Effective March 28, 2016, Social Security Ruling (SSR) 96-7p was superseded by SSR 16-3p, which eliminates the term "credibility" from the agency's sub-regulatory policy. SSR 16-3p; Titles II and XVI: Evaluation of Symptoms in Disability Claims, 81 Fed. Reg. 14166 (Mar. 16, 2016). Because, however, case law references the term "credibility," it may be used in this Opinion and Order.

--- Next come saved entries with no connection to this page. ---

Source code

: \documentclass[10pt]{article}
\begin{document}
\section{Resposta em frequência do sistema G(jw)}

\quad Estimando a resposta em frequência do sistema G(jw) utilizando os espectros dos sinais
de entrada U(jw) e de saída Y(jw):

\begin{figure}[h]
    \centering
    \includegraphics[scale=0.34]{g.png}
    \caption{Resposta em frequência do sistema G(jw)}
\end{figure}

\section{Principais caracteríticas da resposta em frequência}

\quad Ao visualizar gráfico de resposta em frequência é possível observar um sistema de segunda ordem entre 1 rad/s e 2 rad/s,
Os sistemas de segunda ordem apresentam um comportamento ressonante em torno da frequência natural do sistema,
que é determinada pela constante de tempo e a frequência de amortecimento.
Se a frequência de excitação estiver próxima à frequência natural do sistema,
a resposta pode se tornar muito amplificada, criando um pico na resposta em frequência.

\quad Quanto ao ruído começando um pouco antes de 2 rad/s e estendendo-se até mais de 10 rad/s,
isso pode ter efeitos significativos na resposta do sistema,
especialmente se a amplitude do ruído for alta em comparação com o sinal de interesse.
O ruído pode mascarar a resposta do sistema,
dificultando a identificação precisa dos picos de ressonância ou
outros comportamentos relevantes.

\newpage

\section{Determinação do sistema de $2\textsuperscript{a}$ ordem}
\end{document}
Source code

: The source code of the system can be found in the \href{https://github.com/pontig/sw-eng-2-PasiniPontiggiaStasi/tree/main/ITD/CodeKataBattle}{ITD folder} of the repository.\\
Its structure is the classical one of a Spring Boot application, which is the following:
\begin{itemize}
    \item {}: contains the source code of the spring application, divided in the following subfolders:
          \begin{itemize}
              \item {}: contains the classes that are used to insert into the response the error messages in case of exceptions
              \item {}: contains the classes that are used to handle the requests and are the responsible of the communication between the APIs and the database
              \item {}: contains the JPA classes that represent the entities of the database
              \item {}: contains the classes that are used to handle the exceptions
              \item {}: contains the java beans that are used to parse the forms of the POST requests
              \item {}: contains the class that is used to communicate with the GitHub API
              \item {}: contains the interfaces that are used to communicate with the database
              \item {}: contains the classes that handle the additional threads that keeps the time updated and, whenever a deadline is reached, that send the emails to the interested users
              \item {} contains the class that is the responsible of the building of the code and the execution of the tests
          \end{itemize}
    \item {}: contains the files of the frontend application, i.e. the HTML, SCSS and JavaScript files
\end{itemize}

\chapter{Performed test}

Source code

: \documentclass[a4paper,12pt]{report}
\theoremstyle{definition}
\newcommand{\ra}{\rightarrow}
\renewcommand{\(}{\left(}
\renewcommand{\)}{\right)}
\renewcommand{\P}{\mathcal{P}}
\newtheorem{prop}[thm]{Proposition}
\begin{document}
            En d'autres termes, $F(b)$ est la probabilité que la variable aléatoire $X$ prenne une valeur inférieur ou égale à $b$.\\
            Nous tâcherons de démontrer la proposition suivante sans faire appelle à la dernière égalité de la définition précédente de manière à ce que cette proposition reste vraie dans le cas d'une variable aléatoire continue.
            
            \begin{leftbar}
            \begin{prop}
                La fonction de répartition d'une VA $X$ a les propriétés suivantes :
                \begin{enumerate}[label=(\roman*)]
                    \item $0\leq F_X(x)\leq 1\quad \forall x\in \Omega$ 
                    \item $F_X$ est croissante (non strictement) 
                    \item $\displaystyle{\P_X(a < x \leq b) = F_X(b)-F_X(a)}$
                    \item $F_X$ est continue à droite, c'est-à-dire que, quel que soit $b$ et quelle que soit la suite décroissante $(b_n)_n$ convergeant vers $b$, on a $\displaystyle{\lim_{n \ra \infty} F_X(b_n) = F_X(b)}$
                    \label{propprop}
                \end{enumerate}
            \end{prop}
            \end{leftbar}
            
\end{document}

"Second, if the claimant meets this first test, and there is no evidence of malingering, 'the ALJ can reject the claimant's testimony about the severity of her symptoms only by offering specific, clear and convincing reasons for doing so.'" Lingenfelter, 504 F.3d at 1036 (quoting Smolen, 80 F.3d at 1281). It is "not sufficient for the ALJ to make only general findings; he must state which pain testimony is not credible and what evidence suggests the complaints are not credible." Dodrill v. Shalala, 12 F.3d 915, 918 (9th Cir. 1993). Those reasons must be "sufficiently specific to permit the reviewing court to conclude that the ALJ did not arbitrarily discredit the claimant's testimony." Orteza v. Shalala, 50 F.3d 748, 750 (9th Cir. 1995) (citing Bunnell, 947 F.2d at 345-46).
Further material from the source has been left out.